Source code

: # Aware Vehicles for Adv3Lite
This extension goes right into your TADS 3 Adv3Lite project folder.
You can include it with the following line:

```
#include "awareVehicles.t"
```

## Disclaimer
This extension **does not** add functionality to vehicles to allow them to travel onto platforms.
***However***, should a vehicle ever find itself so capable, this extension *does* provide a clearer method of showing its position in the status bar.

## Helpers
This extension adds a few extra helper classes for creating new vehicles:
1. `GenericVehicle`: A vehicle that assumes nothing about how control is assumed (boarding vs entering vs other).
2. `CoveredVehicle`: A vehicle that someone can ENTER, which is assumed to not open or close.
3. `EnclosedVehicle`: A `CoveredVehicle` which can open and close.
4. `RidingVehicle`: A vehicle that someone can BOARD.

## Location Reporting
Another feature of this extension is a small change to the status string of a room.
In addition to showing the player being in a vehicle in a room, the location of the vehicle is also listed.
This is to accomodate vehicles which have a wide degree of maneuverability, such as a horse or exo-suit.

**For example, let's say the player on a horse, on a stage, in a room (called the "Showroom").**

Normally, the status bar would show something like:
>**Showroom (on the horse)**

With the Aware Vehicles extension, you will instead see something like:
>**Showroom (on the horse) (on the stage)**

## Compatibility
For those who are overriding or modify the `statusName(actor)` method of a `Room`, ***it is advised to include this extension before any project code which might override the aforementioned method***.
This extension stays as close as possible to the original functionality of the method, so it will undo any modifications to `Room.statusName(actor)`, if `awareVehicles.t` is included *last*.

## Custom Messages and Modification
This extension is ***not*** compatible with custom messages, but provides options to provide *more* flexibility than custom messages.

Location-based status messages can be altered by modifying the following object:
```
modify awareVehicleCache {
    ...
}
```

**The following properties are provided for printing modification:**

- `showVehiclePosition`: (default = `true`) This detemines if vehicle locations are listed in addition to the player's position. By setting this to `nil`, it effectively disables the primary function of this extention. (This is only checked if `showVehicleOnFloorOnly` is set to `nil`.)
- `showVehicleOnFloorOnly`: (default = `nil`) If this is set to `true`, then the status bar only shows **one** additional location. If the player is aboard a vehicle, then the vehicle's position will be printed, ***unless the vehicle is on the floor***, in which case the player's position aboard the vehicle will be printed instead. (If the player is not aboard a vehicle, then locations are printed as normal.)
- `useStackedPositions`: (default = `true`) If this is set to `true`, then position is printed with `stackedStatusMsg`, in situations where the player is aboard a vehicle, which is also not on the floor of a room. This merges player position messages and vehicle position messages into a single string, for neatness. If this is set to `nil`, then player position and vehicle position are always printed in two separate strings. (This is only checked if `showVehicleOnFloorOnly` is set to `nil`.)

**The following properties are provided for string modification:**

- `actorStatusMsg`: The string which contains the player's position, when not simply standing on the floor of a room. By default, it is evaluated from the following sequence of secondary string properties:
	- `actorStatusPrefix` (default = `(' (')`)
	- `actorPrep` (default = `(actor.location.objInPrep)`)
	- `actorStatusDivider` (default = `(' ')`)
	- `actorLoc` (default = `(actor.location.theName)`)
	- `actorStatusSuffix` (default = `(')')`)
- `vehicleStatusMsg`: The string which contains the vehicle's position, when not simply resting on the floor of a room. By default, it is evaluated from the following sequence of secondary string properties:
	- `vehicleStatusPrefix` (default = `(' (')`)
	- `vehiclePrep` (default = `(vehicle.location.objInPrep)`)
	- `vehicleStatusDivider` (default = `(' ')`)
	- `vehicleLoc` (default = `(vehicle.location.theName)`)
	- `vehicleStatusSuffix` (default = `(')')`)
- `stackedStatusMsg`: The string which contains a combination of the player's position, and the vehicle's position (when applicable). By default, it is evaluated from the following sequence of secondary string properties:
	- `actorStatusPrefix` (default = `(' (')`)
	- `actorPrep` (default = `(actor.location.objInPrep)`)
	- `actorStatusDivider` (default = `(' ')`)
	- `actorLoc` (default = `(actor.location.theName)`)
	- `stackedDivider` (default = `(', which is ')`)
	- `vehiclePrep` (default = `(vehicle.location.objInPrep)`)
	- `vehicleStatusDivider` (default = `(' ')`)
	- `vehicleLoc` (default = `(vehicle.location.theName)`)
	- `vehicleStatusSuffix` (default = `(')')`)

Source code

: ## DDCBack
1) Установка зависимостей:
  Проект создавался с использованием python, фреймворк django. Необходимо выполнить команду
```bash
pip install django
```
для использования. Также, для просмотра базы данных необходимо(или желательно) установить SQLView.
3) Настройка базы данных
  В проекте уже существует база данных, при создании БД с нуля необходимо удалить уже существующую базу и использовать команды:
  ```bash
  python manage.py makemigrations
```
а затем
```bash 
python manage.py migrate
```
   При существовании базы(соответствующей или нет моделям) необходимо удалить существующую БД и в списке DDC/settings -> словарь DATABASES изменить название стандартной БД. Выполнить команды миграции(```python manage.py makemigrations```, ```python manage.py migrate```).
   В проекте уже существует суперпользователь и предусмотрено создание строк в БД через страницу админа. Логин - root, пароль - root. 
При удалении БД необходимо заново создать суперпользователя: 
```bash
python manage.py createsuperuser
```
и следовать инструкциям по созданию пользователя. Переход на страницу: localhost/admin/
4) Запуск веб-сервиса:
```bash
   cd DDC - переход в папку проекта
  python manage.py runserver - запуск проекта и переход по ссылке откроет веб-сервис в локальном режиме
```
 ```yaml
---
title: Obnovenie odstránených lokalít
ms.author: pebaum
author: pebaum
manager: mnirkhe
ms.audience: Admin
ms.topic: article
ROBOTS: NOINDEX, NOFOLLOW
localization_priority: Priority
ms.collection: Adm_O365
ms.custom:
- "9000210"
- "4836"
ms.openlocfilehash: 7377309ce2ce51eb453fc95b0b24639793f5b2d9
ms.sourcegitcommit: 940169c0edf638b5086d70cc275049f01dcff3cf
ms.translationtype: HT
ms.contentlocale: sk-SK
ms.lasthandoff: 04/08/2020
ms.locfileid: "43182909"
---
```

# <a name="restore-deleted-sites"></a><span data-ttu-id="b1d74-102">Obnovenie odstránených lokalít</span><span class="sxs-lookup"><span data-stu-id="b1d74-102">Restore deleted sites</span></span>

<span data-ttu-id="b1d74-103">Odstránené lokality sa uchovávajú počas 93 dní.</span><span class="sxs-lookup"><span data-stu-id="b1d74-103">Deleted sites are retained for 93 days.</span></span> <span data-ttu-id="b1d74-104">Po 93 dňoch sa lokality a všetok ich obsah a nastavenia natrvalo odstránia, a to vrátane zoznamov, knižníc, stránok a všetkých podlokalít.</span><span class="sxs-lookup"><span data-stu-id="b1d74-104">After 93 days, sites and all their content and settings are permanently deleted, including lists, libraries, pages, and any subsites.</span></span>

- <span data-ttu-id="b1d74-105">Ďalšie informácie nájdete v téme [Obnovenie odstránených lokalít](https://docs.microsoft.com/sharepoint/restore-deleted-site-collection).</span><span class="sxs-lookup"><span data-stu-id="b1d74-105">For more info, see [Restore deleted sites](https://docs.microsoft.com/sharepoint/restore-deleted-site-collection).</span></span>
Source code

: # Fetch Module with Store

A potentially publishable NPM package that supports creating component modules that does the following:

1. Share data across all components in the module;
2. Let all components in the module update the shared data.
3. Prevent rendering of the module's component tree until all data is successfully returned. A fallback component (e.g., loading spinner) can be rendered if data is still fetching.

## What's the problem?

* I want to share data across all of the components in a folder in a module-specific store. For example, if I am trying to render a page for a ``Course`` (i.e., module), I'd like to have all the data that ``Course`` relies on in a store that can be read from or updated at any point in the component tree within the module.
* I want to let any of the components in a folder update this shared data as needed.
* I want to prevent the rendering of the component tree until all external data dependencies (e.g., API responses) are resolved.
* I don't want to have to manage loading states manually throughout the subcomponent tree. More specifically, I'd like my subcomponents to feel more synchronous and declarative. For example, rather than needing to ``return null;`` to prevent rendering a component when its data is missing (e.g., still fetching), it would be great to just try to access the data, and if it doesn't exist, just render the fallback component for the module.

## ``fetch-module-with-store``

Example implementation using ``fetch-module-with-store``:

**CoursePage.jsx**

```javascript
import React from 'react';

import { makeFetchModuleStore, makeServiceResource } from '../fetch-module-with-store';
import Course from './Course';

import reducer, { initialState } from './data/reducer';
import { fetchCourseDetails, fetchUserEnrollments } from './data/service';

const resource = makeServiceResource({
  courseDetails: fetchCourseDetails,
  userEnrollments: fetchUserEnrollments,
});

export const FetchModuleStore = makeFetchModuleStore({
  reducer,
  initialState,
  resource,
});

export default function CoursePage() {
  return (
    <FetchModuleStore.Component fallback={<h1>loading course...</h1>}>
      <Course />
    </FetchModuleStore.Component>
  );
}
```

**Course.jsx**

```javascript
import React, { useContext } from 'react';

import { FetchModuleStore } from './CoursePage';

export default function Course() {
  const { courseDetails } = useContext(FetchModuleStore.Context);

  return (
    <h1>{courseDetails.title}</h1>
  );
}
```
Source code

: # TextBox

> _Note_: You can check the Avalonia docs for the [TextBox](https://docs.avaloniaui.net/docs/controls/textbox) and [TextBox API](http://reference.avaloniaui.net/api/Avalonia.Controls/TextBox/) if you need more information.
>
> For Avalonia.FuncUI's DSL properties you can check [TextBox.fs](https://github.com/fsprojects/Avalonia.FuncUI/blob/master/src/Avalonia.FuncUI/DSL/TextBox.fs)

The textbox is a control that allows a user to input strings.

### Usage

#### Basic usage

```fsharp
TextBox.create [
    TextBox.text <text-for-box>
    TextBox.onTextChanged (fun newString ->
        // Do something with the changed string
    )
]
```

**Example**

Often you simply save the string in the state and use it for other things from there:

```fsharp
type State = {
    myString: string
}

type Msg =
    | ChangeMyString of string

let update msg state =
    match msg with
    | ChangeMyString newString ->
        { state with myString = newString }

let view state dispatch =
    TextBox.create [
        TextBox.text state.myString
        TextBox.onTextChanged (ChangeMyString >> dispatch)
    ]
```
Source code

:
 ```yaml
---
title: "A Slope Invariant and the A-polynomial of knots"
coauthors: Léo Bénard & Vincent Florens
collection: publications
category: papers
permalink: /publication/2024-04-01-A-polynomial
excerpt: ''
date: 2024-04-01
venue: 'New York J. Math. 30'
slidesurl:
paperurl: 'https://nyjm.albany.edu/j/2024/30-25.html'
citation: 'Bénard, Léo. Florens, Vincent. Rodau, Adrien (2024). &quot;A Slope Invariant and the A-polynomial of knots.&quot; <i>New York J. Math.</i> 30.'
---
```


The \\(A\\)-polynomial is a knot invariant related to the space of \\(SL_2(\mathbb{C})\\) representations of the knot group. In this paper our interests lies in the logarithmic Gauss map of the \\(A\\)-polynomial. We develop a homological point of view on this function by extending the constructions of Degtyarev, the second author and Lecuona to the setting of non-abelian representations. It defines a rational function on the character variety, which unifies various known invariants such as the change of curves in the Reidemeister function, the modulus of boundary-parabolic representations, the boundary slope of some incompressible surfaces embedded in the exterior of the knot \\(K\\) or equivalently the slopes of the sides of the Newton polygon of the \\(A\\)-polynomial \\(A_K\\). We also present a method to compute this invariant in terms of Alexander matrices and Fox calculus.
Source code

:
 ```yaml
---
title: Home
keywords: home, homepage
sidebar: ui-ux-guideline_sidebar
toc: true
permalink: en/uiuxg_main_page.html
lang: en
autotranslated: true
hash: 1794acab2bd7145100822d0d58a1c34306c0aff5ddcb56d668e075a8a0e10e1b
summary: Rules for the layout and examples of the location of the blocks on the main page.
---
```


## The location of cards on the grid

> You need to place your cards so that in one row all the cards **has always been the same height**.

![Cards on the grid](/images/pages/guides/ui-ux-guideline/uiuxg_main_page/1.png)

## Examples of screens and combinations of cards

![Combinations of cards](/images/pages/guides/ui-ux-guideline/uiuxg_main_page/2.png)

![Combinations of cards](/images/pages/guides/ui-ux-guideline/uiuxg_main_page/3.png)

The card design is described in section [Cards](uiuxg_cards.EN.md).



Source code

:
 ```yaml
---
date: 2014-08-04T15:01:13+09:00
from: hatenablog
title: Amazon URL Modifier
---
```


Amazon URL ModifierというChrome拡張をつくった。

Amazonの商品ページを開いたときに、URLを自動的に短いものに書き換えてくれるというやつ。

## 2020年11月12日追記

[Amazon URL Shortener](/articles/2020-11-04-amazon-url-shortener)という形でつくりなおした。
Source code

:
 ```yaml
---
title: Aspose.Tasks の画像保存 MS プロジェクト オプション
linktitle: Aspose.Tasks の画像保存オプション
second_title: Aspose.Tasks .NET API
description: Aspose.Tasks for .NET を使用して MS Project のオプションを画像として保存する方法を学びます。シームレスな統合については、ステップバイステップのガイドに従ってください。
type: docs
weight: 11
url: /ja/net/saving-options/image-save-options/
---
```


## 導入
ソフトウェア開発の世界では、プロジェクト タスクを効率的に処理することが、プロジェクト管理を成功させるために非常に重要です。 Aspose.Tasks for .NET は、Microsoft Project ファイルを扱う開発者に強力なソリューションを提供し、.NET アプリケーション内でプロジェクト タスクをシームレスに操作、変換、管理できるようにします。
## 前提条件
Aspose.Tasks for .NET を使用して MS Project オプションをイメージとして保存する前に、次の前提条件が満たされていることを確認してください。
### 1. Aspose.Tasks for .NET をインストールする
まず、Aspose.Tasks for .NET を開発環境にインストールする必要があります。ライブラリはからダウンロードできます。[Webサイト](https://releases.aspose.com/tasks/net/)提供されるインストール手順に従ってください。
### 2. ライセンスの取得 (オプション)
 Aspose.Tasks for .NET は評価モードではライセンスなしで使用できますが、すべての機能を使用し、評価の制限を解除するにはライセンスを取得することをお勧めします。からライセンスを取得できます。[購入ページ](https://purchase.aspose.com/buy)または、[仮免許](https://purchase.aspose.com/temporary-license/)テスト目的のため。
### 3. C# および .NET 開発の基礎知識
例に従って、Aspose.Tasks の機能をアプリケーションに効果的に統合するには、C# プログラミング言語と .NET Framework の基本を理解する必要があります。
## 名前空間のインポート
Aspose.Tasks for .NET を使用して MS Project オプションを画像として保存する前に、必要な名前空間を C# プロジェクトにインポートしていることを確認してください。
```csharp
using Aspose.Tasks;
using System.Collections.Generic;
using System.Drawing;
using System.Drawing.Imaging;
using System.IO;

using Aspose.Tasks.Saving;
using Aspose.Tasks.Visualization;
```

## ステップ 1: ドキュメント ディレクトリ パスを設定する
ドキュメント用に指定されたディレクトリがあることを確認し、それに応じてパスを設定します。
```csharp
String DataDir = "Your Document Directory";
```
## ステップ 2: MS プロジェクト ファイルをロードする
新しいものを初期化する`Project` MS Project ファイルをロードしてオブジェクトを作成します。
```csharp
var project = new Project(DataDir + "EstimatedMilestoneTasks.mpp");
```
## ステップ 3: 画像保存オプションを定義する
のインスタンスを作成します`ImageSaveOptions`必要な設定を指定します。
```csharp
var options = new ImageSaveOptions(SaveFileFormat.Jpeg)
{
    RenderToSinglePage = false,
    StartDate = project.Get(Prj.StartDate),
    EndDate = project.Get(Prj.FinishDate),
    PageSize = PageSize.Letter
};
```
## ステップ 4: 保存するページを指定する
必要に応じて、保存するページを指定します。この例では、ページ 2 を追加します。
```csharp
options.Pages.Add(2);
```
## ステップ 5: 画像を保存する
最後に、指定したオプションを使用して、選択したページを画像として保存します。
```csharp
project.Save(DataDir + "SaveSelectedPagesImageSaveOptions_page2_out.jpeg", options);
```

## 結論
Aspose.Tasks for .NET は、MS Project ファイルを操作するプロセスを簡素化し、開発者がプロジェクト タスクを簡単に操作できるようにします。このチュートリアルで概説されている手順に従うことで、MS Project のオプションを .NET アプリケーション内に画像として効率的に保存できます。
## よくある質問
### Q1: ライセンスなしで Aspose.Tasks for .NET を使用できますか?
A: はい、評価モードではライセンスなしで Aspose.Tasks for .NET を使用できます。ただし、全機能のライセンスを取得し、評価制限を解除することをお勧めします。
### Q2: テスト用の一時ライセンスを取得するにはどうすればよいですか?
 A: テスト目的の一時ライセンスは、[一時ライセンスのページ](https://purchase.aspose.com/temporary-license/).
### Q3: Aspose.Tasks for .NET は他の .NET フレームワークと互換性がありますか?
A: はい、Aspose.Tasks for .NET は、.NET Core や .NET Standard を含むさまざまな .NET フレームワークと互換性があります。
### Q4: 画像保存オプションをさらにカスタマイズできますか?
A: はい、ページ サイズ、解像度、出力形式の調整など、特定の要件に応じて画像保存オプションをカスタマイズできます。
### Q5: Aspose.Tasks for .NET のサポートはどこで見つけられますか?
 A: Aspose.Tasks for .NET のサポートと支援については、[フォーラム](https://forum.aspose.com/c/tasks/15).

- _TO DO_
Reproduce exactly every line that sits between the start of the entries and the line bearing "Normally, the status", counting both of those lines.

- _REPLY TO THE EXERCISE_
Source code

: # Aware Vehicles for Adv3Lite
This extension goes right into your TADS 3 Adv3Lite project folder.
You can include it with the following line:

```
#include "awareVehicles.t"
```

## Disclaimer
This extension **does not** add functionality to vehicles to allow them to travel onto platforms.
***However***, should a vehicle ever find itself so capable, this extension *does* provide a clearer method of showing its position in the status bar.

## Helpers
This extension adds a few extra helper classes for creating new vehicles:
1. `GenericVehicle`: A vehicle that assumes nothing about how control is assumed (boarding vs entering vs other).
2. `CoveredVehicle`: A vehicle that someone can ENTER, which is assumed to not open or close.
3. `EnclosedVehicle`: A `CoveredVehicle` which can open and close.
4. `RidingVehicle`: A vehicle that someone can BOARD.

## Location Reporting
Another feature of this extension is a small change to the status string of a room.
In addition to showing the player being in a vehicle in a room, the location of the vehicle is also listed.
This is to accomodate vehicles which have a wide degree of maneuverability, such as a horse or exo-suit.

**For example, let's say the player on a horse, on a stage, in a room (called the "Showroom").**

Normally, the status bar would show something like:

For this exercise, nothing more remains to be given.